J'ai même changé mon mot de passe, j'ai éteinds, rallumé plusieurs fois mon ipad, rien ne fait: il me demande toujours mon mot de passe qu'il ne reconnait pas!!!
(C'est d'autant plus stupide que je n'utilise pas iCloud et je précise que j'ai un autre ipad et un iphone sans aucun souci avec)
J'en suis donc au stade de le "reformater" sorti d'usine ... mais comment faire? .... formater sauf si quelqu'un trouve la solution BIEN SUR 
(j'ai fais une sauvegarde du ipad mini sur mon MBP)
Merci d'avance de votre aide*


----------



## GLAUTTI (10 Mai 2014)

*N'ayant eu aucune réponse à mon message du 19 avril dernier .... !!!!! ..... je repose ma question différemment : puis-je formater mon mini-ipad sorti d'usine ? Doit-on avoir une connexion internet pour le 'formater' sorti d'usine? Je précise que JE NE PEUX MEME PAS RENTRER dans les réglages/général ........ comment faire ? j'ai essayé plusieurs fois sans succès 
merci d'avance *


----------



## Deleted member 284611 (11 Mai 2014)

Passage par le sav Apple... Tout ça pour éviter les vilains voleur qui souhaiteraient réformateur à la sauvage...


----------



## paranormal-wizzzard (11 Mai 2014)

A rien ne sert d'écrire en gras...

Oui, il faut internet pour le reformater d'usine. Essaye, ça te coûte rien.


----------



## Gwen (11 Mai 2014)

Dans les réglage de l'iPad, tu as la possibilité de le réinitialiser complètement comme au premier jour.

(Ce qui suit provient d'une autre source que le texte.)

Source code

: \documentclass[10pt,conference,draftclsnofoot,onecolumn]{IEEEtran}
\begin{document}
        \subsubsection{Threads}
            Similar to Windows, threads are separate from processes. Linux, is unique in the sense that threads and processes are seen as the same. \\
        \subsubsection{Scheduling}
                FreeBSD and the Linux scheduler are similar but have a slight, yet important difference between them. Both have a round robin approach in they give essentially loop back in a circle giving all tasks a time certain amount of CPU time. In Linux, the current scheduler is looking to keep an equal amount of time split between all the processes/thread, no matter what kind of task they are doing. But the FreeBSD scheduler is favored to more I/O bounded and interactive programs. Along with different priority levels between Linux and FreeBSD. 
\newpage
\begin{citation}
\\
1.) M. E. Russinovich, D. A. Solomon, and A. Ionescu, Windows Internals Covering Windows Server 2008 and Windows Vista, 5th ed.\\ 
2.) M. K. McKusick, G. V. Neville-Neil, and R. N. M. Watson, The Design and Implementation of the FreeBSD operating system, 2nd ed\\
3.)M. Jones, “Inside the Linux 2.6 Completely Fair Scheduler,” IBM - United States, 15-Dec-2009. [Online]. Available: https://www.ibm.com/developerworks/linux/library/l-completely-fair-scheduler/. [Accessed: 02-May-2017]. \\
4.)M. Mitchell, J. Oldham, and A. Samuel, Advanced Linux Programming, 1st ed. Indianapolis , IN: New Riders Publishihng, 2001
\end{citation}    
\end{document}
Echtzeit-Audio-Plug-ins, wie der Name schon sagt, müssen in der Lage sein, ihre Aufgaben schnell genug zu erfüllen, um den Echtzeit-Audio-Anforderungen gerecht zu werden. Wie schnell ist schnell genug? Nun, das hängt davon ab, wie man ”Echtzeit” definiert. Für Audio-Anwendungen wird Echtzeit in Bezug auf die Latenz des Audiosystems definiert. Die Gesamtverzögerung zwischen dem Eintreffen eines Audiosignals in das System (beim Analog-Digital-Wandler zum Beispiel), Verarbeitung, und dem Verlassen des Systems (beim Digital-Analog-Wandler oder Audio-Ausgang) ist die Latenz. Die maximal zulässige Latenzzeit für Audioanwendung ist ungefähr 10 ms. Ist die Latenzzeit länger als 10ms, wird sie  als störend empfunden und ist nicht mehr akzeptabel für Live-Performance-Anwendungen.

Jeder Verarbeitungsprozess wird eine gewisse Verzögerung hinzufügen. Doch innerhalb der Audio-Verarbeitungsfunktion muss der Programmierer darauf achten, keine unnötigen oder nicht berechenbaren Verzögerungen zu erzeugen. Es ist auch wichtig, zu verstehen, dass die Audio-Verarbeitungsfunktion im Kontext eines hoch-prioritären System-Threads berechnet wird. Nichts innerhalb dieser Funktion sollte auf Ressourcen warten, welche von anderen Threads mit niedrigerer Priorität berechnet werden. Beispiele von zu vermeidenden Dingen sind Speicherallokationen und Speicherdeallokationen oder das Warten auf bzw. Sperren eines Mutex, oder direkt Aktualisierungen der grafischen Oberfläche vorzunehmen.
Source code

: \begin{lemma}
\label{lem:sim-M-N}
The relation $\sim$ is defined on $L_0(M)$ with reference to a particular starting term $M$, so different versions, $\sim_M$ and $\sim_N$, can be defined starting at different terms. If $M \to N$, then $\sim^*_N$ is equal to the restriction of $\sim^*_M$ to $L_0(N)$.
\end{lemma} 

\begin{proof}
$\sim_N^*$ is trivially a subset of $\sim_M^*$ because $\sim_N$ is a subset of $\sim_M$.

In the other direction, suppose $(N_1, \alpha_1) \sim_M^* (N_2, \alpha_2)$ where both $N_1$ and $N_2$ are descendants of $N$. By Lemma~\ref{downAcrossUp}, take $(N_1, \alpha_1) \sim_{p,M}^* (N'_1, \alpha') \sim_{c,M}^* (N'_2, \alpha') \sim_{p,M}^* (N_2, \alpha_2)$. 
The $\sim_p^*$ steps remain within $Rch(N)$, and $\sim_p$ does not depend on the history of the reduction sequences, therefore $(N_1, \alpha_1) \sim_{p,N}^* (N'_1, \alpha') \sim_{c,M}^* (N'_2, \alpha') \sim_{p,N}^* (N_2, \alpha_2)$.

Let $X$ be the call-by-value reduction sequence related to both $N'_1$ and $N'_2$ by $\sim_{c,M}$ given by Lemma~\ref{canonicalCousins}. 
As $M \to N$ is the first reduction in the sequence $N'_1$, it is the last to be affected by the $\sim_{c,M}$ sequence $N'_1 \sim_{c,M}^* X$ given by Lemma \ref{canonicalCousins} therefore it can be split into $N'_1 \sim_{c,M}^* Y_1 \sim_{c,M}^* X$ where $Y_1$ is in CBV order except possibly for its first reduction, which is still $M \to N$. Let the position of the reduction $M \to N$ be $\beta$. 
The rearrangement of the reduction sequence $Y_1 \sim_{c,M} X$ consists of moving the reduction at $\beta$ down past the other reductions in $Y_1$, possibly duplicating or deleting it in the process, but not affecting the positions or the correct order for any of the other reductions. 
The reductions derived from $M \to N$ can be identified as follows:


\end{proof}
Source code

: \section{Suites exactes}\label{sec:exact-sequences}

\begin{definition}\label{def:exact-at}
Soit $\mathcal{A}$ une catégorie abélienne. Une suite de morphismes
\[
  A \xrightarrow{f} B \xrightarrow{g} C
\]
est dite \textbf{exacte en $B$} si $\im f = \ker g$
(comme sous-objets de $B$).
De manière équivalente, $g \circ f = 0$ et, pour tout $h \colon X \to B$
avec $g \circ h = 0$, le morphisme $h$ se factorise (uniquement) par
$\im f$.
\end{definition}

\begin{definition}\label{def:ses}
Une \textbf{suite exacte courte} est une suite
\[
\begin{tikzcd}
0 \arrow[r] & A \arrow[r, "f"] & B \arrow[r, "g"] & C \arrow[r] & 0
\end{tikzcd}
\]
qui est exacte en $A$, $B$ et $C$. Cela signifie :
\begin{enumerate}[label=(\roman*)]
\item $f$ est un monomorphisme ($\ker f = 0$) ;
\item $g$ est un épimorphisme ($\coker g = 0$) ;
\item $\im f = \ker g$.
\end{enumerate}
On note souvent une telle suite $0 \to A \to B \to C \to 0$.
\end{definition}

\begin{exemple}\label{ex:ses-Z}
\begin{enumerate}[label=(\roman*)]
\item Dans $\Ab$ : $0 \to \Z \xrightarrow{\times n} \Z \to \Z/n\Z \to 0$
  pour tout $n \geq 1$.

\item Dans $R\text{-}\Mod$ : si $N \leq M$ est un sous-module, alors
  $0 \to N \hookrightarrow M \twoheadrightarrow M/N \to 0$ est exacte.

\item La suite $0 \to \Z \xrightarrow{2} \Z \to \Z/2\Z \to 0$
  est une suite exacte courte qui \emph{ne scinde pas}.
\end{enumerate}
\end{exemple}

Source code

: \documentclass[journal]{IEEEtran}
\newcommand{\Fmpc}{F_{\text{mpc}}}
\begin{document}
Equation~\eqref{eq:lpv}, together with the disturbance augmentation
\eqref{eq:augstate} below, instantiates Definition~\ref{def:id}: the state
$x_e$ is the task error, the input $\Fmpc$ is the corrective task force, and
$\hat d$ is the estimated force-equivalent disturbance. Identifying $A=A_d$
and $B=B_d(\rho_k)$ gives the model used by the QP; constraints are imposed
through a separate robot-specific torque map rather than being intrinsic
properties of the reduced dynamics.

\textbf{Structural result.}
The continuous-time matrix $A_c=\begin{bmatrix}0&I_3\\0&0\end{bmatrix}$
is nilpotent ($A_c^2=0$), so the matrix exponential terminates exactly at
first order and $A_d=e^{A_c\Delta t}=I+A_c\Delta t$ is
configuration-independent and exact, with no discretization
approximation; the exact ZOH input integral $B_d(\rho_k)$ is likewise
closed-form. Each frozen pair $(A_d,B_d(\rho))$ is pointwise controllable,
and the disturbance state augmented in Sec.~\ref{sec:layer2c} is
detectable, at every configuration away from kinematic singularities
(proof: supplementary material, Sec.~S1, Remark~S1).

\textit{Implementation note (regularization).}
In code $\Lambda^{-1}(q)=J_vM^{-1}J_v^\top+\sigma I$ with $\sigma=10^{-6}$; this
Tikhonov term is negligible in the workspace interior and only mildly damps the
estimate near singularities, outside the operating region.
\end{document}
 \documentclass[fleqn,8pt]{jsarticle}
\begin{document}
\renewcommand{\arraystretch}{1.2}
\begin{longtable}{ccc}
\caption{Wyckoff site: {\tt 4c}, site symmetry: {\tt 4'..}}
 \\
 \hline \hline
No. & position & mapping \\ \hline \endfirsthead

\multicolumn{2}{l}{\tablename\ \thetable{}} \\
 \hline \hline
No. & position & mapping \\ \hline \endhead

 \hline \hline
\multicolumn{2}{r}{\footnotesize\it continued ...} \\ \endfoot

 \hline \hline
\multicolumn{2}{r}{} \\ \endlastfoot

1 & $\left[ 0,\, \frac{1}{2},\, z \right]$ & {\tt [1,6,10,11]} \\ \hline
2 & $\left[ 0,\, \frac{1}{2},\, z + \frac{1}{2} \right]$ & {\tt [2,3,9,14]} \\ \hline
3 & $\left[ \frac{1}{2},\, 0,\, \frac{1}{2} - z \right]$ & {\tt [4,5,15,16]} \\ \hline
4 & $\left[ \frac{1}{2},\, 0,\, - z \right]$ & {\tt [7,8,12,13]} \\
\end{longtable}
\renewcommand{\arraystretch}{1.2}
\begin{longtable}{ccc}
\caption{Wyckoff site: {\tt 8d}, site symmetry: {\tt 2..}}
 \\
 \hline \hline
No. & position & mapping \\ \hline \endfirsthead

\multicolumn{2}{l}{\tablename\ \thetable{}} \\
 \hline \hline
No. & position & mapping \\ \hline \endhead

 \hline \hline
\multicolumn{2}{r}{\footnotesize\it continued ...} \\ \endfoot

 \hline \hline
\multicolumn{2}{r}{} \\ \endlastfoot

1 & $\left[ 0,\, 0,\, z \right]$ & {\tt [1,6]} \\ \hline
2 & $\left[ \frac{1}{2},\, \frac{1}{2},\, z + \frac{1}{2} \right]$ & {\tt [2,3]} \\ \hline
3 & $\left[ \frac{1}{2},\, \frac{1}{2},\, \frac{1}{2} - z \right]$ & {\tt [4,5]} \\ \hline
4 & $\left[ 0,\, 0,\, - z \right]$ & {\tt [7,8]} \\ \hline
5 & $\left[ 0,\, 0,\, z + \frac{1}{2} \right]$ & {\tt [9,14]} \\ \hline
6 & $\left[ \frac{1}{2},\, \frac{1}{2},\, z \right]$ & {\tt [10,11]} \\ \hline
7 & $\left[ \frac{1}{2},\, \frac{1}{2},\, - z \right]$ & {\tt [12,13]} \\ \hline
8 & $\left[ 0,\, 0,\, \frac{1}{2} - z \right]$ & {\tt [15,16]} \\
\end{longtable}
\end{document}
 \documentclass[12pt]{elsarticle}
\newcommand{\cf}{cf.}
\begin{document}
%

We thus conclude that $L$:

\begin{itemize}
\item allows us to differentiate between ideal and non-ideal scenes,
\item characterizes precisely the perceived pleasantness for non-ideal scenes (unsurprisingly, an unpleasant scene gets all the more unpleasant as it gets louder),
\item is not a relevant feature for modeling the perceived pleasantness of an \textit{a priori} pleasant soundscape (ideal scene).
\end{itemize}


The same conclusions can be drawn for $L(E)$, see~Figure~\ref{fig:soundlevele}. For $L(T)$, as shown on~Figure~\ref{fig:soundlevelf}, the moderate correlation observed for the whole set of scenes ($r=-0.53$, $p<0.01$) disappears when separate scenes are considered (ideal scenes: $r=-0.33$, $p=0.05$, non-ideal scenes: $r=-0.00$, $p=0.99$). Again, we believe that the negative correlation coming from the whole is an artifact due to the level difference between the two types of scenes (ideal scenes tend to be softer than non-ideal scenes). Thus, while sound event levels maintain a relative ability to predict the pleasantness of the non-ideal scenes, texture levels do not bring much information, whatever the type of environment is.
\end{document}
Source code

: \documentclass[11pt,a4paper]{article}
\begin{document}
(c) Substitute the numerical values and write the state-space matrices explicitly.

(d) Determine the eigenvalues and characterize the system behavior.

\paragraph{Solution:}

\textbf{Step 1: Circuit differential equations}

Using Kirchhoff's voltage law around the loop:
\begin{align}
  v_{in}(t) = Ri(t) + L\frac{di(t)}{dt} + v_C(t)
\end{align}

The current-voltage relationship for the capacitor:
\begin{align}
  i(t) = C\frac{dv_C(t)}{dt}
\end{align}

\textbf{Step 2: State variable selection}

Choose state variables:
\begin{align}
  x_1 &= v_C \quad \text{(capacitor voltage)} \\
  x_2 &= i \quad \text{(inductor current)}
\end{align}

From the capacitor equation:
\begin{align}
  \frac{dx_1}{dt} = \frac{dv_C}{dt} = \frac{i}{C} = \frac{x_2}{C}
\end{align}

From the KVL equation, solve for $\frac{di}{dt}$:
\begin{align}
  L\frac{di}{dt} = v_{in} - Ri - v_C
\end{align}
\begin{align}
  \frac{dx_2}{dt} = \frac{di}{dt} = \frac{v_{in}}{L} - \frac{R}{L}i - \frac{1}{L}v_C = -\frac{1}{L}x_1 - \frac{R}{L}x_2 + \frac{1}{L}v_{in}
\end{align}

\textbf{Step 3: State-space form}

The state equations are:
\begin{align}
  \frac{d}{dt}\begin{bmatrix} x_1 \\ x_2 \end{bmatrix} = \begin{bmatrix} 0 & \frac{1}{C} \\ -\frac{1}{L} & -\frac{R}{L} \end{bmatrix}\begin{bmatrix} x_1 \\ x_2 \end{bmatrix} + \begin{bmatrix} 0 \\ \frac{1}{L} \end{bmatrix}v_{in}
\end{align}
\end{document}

Va dans REGLAGE -> Général -> puis en bas, tu as Réinitialiser.


----------



## spigati (8 Octobre 2014)

Bonjour,
Meme problème pénible sur mon iPhone.
Pour ma part j'ai déconnecté / reconnecté mon Cloud et ca a l'air de fonctionner (Réglages>iCloud, en bas de page Déconnexion)


----------



## mr.hyde (8 Octobre 2014)

paranormal-wizzzard a dit:


> A rien ne sert d'écrire en gras...
> 
> Oui, il faut internet pour le reformater d'usine. Essaye, ça te coûte rien.



S'il le formate sans enlever iCloud il ne pourra pas l'activer car son mot de passe n'est pas reconnu/refusé... Donc sav


----------